Generate latent factors

The matrix \mathbf{F} of latent factors, size P \times K. Properties: - Semi-orthogonal matrix - Columns are K orthonormal vectors (all orthogonal to each other: ortho; all of unit length: **normal”)

Code
from scipy import stats as spstats
F = spstats.ortho_group.rvs(nsnp)[:, :nfctr]

# Quickly check if vectors are orthonormal
np.testing.assert_array_almost_equal(F.T @ F, np.identity(nfctr))
Code
def do_standardize(Z, axis = 0, center = True, scale = True):
    '''
    Standardize (divide by standard deviation)
    and/or center (subtract mean) of a given numpy array Z
    
    axis: the direction along which the std / mean is aggregated.
        In other words, this axis is collapsed. For example,
        axis = 0, means the rows will aggregated (collapsed).
        In the output, the mean will be zero and std will be 1
        along the remaining axes.
        For a 2D array (matrix), use axis = 0 for column standardization
        (with mean = 0 and std = 1 along the columns, axis = 1).
        Simularly, use axis = 1 for row standardization
        (with mean = 0 and std = 1 along the rows, axis = 0).
        
    center: whether or not to subtract mean.
    
    scale: whether or not to divide by std.
    '''
    dim = Z.ndim
    
    if scale:
        Znew = Z / np.std(Z, axis = axis, keepdims = True)
    else:
        Znew = Z.copy()
        
    if center:
        Znew = Znew - np.mean(Znew, axis = axis, keepdims = True)

    return Znew

def get_equicorr_feature(n, p, rho = 0.8, seed = None, standardize = True):
    '''
    Return a matrix X of size n x p with correlated features.
    The matrix S = X^T X has unit diagonal entries and constant off-diagonal entries rho.
    
    '''
    if seed is not None: np.random.seed(seed)
    iidx = np.random.normal(size = (n , p))
    comR = np.random.normal(size = (n , 1))
    x    = comR * np.sqrt(rho) + iidx * np.sqrt(1 - rho)

    # standardize if required
    if standardize:
        x = do_standardize(x)

    return x

def get_blockdiag_features(n, p, rholist, groups, rho_bg = 0.0, seed = None, standardize = True):
    '''
    Return a matrix X of size n x p with correlated features.
    The matrix S = X^T X has unit diagonal entries and 
    k blocks of matrices, whose off-diagonal entries 
    are specified by elements of `rholist`.
    
    rholist: list of floats, specifying the correlation within each block
    groups: list of integer arrays, each array contains the indices of the blocks.
    '''
    np.testing.assert_equal(len(rholist), len(groups))
    
    if seed is not None: np.random.seed(seed)
    iidx = get_equicorr_feature(n, p, rho = rho_bg)

    # number of blocks
    k = len(rholist)
    
    # zero initialize
    x = iidx.copy() #np.zeros_like(iidx)
    
    for rho, grp in zip(rholist, groups):
        comR = np.random.normal(size = (n, 1))
        x[:, grp] = np.sqrt(rho) * comR + np.sqrt(1 - rho) * iidx[:, grp]

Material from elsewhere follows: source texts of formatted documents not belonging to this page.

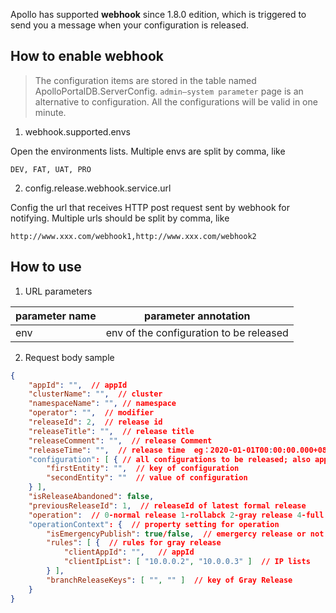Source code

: Apollo has supported  **webhook** since 1.8.0 edition, which is triggered to send you a message when your configuration is released.

## How to enable webhook

> The configuration items are stored in the table named ApolloPortalDB.ServerConfig. `admin—system parameter` page is an alternative to configuration. All the configurations will be valid in one minute.

1. webhook.supported.envs

Open the environments lists. Multiple envs are split by comma, like

```
DEV, FAT, UAT, PRO
```

2. config.release.webhook.service.url

Config the url that receives HTTP post request sent by webhook for notifying. Multiple urls should be split by comma, like
```
http://www.xxx.com/webhook1,http://www.xxx.com/webhook2
```

## How to use

1. URL parameters

parameter name    | parameter annotation
--- | ---
 env   | env of the configuration to be released

2. Request body sample

```json
{
    "appId": "",  // appId
    "clusterName": "",  // cluster
    "namespaceName": "", // namespace
    "operator": "",  // modifier
    "releaseId": 2,  // release id
    "releaseTitle": "",  // release title 
    "releaseComment": "",  // release Comment
    "releaseTime": "",  // release time  eg：2020-01-01T00:00:00.000+0800
    "configuration": [ { // all configurations to be released; also applys to gray release
        "firstEntity": "",  // key of configuration
        "secondEntity": ""  // value of configuration
    } ],
    "isReleaseAbandoned": false,
    "previousReleaseId": 1,  // releaseId of latest formal release
    "operation":  // 0-normal release 1-rollabck 2-gray release 4-full release
    "operationContext": {  // property setting for operation
        "isEmergencyPublish": true/false,  // emergercy release or not
        "rules": [ {  // rules for gray release
            "clientAppId": "",   // appId
            "clientIpList": [ "10.0.0.2", "10.0.0.3" ]  // IP lists
        } ],
        "branchReleaseKeys": [ "", "" ]  // key of Gray Release
    }
}
```

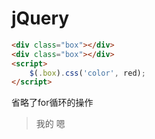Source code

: # jQuery

```html
<div class="box"></div>
<div class="box"></div>
<script>
	$(.box).css('color', red);
</script>
```

省略了for循环的操作

>   我的 嗯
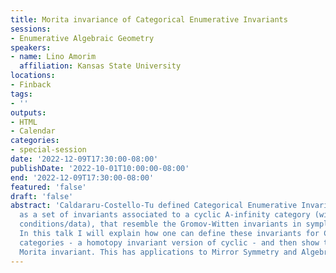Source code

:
 ```yaml
---
title: Morita invariance of Categorical Enumerative Invariants
sessions:
- Enumerative Algebraic Geometry
speakers:
- name: Lino Amorim
  affiliation: Kansas State University
locations:
- Finback
tags:
- ''
outputs:
- HTML
- Calendar
categories:
- special-session
date: '2022-12-09T17:30:00-08:00'
publishDate: '2022-10-01T10:00:00-08:00'
end: '2022-12-09T17:30:00-08:00'
featured: 'false'
draft: 'false'
abstract: 'Caldararu-Costello-Tu defined Categorical Enumerative Invariants (CEI)
  as a set of invariants associated to a cyclic A-infinity category (with some extra
  conditions/data), that resemble the Gromov-Witten invariants in symplectic geometry.
  In this talk I will explain how one can define these invariants for Calabi-Yau A-infinity
  categories - a homotopy invariant version of cyclic - and then show the CEI are
  Morita invariant. This has applications to Mirror Symmetry and Algebraic Geometry. '
---
```

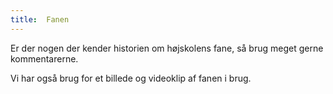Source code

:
 ```yaml
---
title:  Fanen
---
```


Er der nogen der kender historien om højskolens fane, så brug meget gerne kommentarerne.

Vi har også brug for et billede og videoklip af fanen i brug.
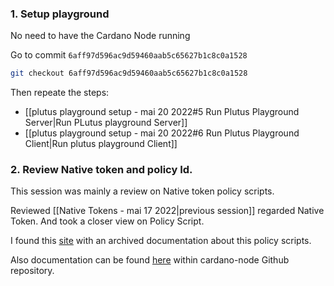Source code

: 
### 1. Setup playground
No need to have  the Cardano Node running

Go to commit  `6aff97d596ac9d59460aab5c65627b1c8c0a1528`

```bash
git checkout 6aff97d596ac9d59460aab5c65627b1c8c0a1528
```

Then repeate the steps:

- [[plutus playground setup - mai 20 2022#5 Run Plutus Playground Server|Run PLutus playground Server]]
- [[plutus playground setup - mai 20 2022#6 Run Plutus Playground Client|Run plutus playground Client]]


### 2. Review Native token and policy Id.

This session was mainly a review on Native token policy scripts.

Reviewed [[Native Tokens - mai 17 2022|previous session]] regarded Native Token. And took a closer view on Policy Script.

I found this [site](https://web.archive.org/web/20210601112403/https://docs.cardano.org/projects/cardano-node/en/latest/reference/simple-scripts.html) with an archived documentation about this policy scripts.

Also documentation can be found [here](https://github.com/input-output-hk/cardano-node/blob/c6b574229f76627a058a7e559599d2fc3f40575d/doc/reference/simple-scripts.md) within cardano-node Github repository.

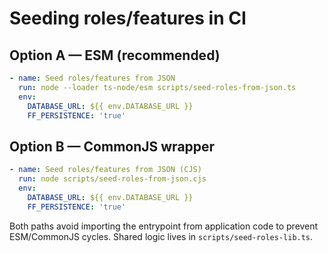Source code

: # Seeding roles/features in CI

## Option A — ESM (recommended)
```yaml
- name: Seed roles/features from JSON
  run: node --loader ts-node/esm scripts/seed-roles-from-json.ts
  env:
    DATABASE_URL: ${{ env.DATABASE_URL }}
    FF_PERSISTENCE: 'true'
```

## Option B — CommonJS wrapper
```yaml
- name: Seed roles/features from JSON (CJS)
  run: node scripts/seed-roles-from-json.cjs
  env:
    DATABASE_URL: ${{ env.DATABASE_URL }}
    FF_PERSISTENCE: 'true'
```

Both paths avoid importing the entrypoint from application code to prevent
ESM/CommonJS cycles. Shared logic lives in `scripts/seed-roles-lib.ts`.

    # standardize if required
    if standardize:
        x = do_standardize(x)

    return x


def get_blockdiag_matrix(n, rholist, groups):
    R = np.ones((n, n))

    for i, (idx, rho) in enumerate(zip(groups, rholist)):
        nblock = idx.shape[0]
        xblock = np.ones((nblock, nblock)) * rho
        R[np.ix_(idx, idx)] = xblock
        
    return R

# def get_correlated_features (n, p, R, seed = None, standardize = True, method = 'cholesky'):
#     '''
#     method: Choice of method, cholesky or eigenvector or blockdiag.
#     '''

#     # Generate samples from independent normally distributed random
#     # variables (with mean 0 and std. dev. 1).
#     x = norm.rvs(size=(p, n))

#     # We need a matrix `c` for which `c*c^T = r`.  We can use, for example,
#     # the Cholesky decomposition, or the we can construct `c` from the
#     # eigenvectors and eigenvalues.

#     if method == 'cholesky':
#         # Compute the Cholesky decomposition.
#         c = cholesky(r, lower=True)
#     else:
#         # Compute the eigenvalues and eigenvectors.
#         evals, evecs = eigh(r)
#         # Construct c, so c*c^T = r.
#         c = np.dot(evecs, np.diag(np.sqrt(evals)))
#     # Convert the data to correlated random variables. 
#     y = np.dot(c, x)
#     return y

def get_sample_indices(ntrait, ngwas, shuffle = True):
    '''
    Distribute the samples in the categories (classes)
    '''
    rs = 0.6 * np.random.rand(ntrait) + 0.2 # random sample from [0.2, 0.8)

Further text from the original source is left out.